Gabriella laughed softly; the sound lifted high on fragrant air, mixing with the scent of flowers and winding itself around him, through him.
“How terribly tragic for her. At least she is beautiful.”
“I suppose,” he said. “Though I don’t think she knows she’s boring.”
“I guess that’s a compensation for the dull.”
“Such a comforting sameness.”
She scuffed her toe through the gravel. “It wouldn’t be so bad.”
“I don’t know about that. I think you would find it excruciating.”
She shifted, and he couldn’t make out her face in the darkness. “Do you think so?”
“Yes. I am completely certain that Samantha does not do genealogy in her spare time.”
“A loss for Samantha, then. But points to you for remembering her name.”
“I was only just speaking to her five minutes ago. I might be shameless, but my shamelessness has its limits.”
“Does it? You were talking to her like you were interested. But you looked...very bored.”
“Did I? Perhaps I was simply looking down Samantha’s dress and that’s what my expression looks like in such situations.”
“Unless you find breasts boring I don’t think that’s the case.”
He laughed. He couldn’t help it. He was shocked by the forthright statement. He felt he should know better than to be shocked by her small moments of honesty at this point. It was another of her contradictions.
She should be mousey. She should be timid. She should be utterly out of her depth with a man such as himself. And yet she handled everything he threw at her with aplomb, and never passed up an opportunity to shock him, which he would have said under any other circumstance was impossible.
“People are the same. Everywhere you go,” he found himself saying as he walked over to the bench where she sat. “May I?”
She nodded slowly. “Sure.”
He took a seat beside her, an expanse of empty stone between them. “These parties are the same.”

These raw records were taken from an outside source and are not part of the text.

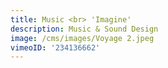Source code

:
 ```yaml
---
title: Music <br> 'Imagine'
description: Music & Sound Design
image: /cms/images/Voyage 2.jpeg
vimeoID: '234136662'
---
```









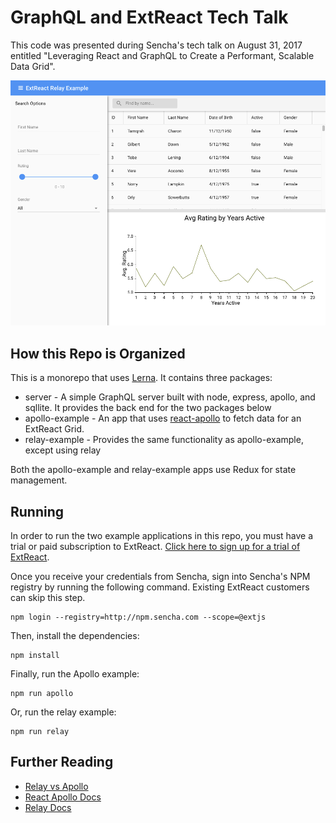 # GraphQL and ExtReact Tech Talk

This code was presented during Sencha's tech talk on August 31, 2017 entitled "Leveraging React and GraphQL to Create a Performant, Scalable Data Grid".

![Screenshot](screenshot.png)

## How this Repo is Organized
This is a monorepo that uses [Lerna](https://github.com/lerna/lerna).  It contains three packages:

* server - A simple GraphQL server built with node, express, apollo, and sqllite.  It provides the back end for the two packages below
* apollo-example - An app that uses [react-apollo](https://github.com/apollographql/react-apollo) to fetch data for an ExtReact Grid.
* relay-example - Provides the same functionality as apollo-example, except using relay

Both the apollo-example and relay-example apps use Redux for state management.

## Running

In order to run the two example applications in this repo, you must have a trial or paid subscription to ExtReact. 
[Click here to sign up for a trial of ExtReact](https://www.sencha.com/products/extreact/evaluate/).  

Once you receive your credentials 
from Sencha, sign into Sencha's NPM registry by running the following command.  Existing ExtReact customers can skip this step.

```
npm login --registry=http://npm.sencha.com --scope=@extjs
```

Then, install the dependencies:

```
npm install
```

Finally, run the Apollo example:

```
npm run apollo
```

Or, run the relay example:

```
npm run relay
```

## Further Reading

* [Relay vs Apollo](https://blog.graph.cool/relay-vs-apollo-comparing-graphql-clients-for-react-apps-b40af58c1534)
* [React Apollo Docs](http://dev.apollodata.com/react/)
* [Relay Docs](https://facebook.github.io/relay/)
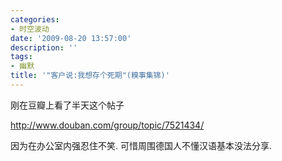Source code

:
 ```yaml
---
categories:
- 时空波动
date: '2009-08-20 13:57:00'
description: ''
tags:
- 幽默
title: '"客户说:我想存个死期"(糗事集锦)'
---
```

刚在豆瓣上看了半天这个帖子  
  
<http://www.douban.com/group/topic/7521434/>  
  
因为在办公室内强忍住不笑. 可惜周围德国人不懂汉语基本没法分享.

“No, they aren’t,” she said. “How can they be? I once went to a gala at the most incredible castle. It was medieval and all the stonework was original. There was a chapel and I left the party to go explore—it was incredible. This place...it’s full of my family history. I’ve studied it in books. But...being here is different. Books can’t prepare you for the reality of something. It can only hint.”
“I suppose to get all that out of a party you have to appreciate art, architecture and history.”
“And you don’t.”
“I was mainly speaking of the people.”
Of women who were looking to attach themselves to a man of wealth and status for short amounts of time. Of men who stood around touting their successes as they grew increasingly red-faced from alcohol and a lack of taking a breath during their listing of accomplishments.
“Yes, well. Places might have to be experienced in person to be fully understood. But books are better than people. In a great many ways.”
“Is that so?”
“Yes. It’s all written out in front of you, and even if you don’t know what’s going to happen...at least it’s all there. Very certain. People aren’t certain.”
“I disagree. People are predictable. They want pleasure. They want to be important, to feel good. They want money, power. There are a limited number of ways they can go about obtaining those things. I find people extremely bland.”
“I guess I just don’t possess the insight you do,” she said, sounding frustrated. “They don’t make much sense to me at all. Those things they call pleasure...the things my parents do...they don’t make them happy, do they?”